Вскоре немецкая пресса нарушила негласное табу, запрещающее критиковать евреев, возвратившихся в Германию после Холокоста; точнее, на евреев из бывшего СССР это табу распространяться перестало. «При этом критика направляется исключительно на евреев из бывшего Советского Союза, которые явно отделяются от "немецких" (то есть "настоящих", поскольку, скорее всего, религиозных) евреев. Изменение отношения к советским евреям идет от [восприятия их. — М.Р.] как "Эйнштейнов" через отношение к ним как сомнительным евреям к [приравниванию их. — М.Р.] к русским»[11], — пишет публицист Лена Горелик. Газеты стали писать об этой группе как о целом, как если бы она не состояла из разных, отличных друг от друга людей, чему, конечно, способствовало незнание большинством новоприбывших немецкого языка.
Берлинская журналистка Юдит Кесслер сравнивает отношения советских и немецких евреев с отношениями западных и восточных немцев. Да, жители Западного Берлина боролись за освобождение восточных берлинцев от коммунистической диктатуры, зажигали свечи, ходили на демонстрации в их поддержку, но после объединения между ними начались трения, нередко выливавшиеся во взаимные обвинения. Нечто подобное случилось и с берлинскими евреями. «Русская» их часть, особенно в 1990-е годы, была склонна считать немецких старожилов «высокомерными», «заносчивыми», «бездушными». Те платили «русским» той же монетой, называя их «неблагодарными, недемократичными, ненастоящими евреями»[12] и язвительно добавляя, что для начала тем неплохо было бы выучить немецкий язык. Договориться в такой атмосфере трудно, каждая сторона считает правой исключительно себя. Советские евреи привезли с собой родимые пятна «реально существующего социализма» — уравниловку, конформизм, склонность к доносительству, несамостоятельность, привычку ассоциировать с другими «мировое зло». Впрочем, и их оппоненты, старожилы из Западного Берлина, страдали похожими комплексами — все их проблемы неизменно разрешало немецкое государство, они были выведены за пределы критики и воспринимали внешний мир с позиции жертвы, которой все обязаны (тем более, что после Нюрнбергского и других процессов под эту установку были подведены неоспоримые юридические основания). Масла в огонь добавил распад родины новоприбывших, СССР, их чрезмерная зависимость от немецкой бюрократии, утрата многими привычного социального статуса. Жизнь в обществе потребления только растравляла старые и новые комплексы, и вместо того, чтобы работать с собственной историей и искать в ней источник собственных проблем, обе стороны пошли более простым путем, углубляясь во взаимные обвинения. «Вместо интеграции в немецкое общество, — резюмирует берлинская журналистка, — [у эмигрантов. — М.Р.] возникает потребность в отступлении в привычные национальные анклавы»[13]. Дома они, особенно люди старшего поколения (средний возраст новоприбывших составлял 50 лет), говорят по-русски, смотрят российское телевидение, покупают продукты в русских магазинах, общаются в своей культурной среде. Короче, перед нами обычное поведение эмигрантов первого поколения, осложняемое тем, что профессиональные навыки значительной части эмигрантов оказались невостребованными на новом месте.

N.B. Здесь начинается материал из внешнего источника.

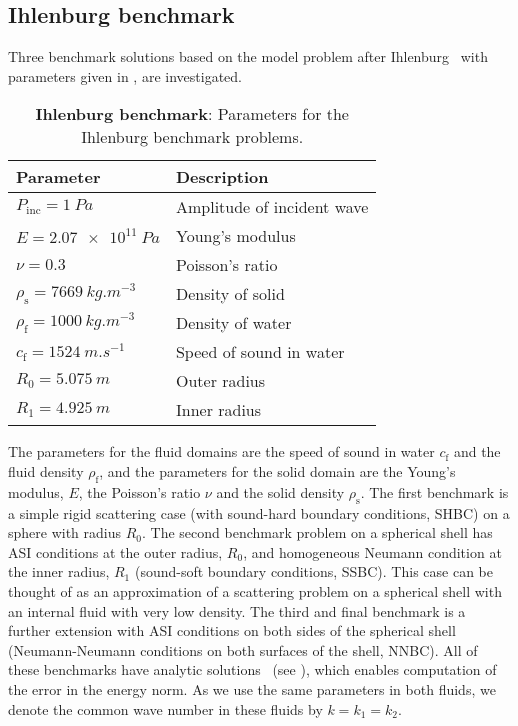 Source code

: \subsection{Ihlenburg benchmark}
Three benchmark solutions based on the model problem after Ihlenburg~\cite[p. 191]{Ihlenburg1998fea} with parameters given in , are investigated. 
\begin{table}
	\centering
	\caption{\textbf{Ihlenburg benchmark}: Parameters for the Ihlenburg benchmark problems.}
	\label{Tab2:IhlenburgParameters}
	\begin{tabular}{l l}
		\toprule
		Parameter & Description\\
		\midrule
		$P_{\mathrm{inc}}=\SI{1}{Pa}$ & Amplitude of incident wave\\
		$E = \SI{2.07e11}{Pa}$ & Young's modulus\\
		$\nu = 0.3$ & Poisson's ratio\\
		$\rho_{\mathrm{s}} = \SI{7669}{kg.m^{-3}}$ & Density of solid\\
		$\rho_{\mathrm{f}} = \SI{1000}{kg.m^{-3}}$ & Density of water\\
		$c_{\mathrm{f}} = \SI{1524}{m.s^{-1}}$ & Speed of sound in water\\
		$R_0=\SI{5.075}{m}$ & Outer radius\\
		$R_1=\SI{4.925}{m}$ & Inner radius\\
		\bottomrule
	\end{tabular}
\end{table}
The parameters for the fluid domains are the speed of sound in water $c_{\mathrm{f}}$ and the fluid density $\rho_{\mathrm{f}}$, and the parameters for the solid domain are the Young's modulus, $E$, the Poisson's ratio $\nu$ and the solid density $\rho_{\mathrm{s}}$. The first benchmark is a simple rigid scattering case (with sound-hard boundary conditions, SHBC) on a sphere with radius $R_0$. The second benchmark problem on a spherical shell has ASI conditions at the outer radius, $R_0$, and homogeneous Neumann condition at the inner radius, $R_1$ (sound-soft boundary conditions, SSBC). This case can be thought of as an approximation of a scattering problem on a spherical shell with an internal fluid with very low density. The third and final benchmark is a further extension with ASI conditions on both sides of the spherical shell (Neumann-Neumann conditions on both surfaces of the shell, NNBC). All of these benchmarks have analytic solutions~\cite{Venas2019e3s} (see ), which enables computation of the error in the energy norm. As we use the same parameters in both fluids, we denote the common wave number in these fluids by $k=k_1=k_2$.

«Эти евреи с их хорошим образованием и уверенной манерой держаться вызывали у немецких чиновников недоверие: они слыли слишком настойчивыми и требовательными. "Да что им вообще здесь надо?" — [удивлялись сотрудники социальных служб. — М.Р.]»[14], — пишет социальный работник из Франкфурта-на Майне, Далия Виссгот-Монета, занимавшаяся приемом евреев из СССР.
Впрочем, раскол между «русскими» и старожилами едва можно считать беспрецедентным.
О том, сколь сложными были отношения между немецкими и восточными евреями и в Веймарские времена, вспоминает на страницах каталога нынешний глава Центрального совета евреев Германии Дитер Грауманн. Во многие спортивные общества, культурные и религиозные союзы евреи с Востока не допускались. «Эта мрачная глава в истории немецкого еврейства тем более достойна сожаления, что национал-социалисты, придя к власти, не делали никакого различия между теми и другими; перед лицом Холокоста все были равны, все были "недочеловеками"»[15]. Но, продолжает автор, как это ни парадоксально, высокомерие немецких евреев пережило даже огонь Шоа — и после войны их отношение к выходцам с Востока осталось таким же презрительно-холодным: сам Грауманн, сын восточных евреев, во Франкфурте сталкивался с этим неоднократно.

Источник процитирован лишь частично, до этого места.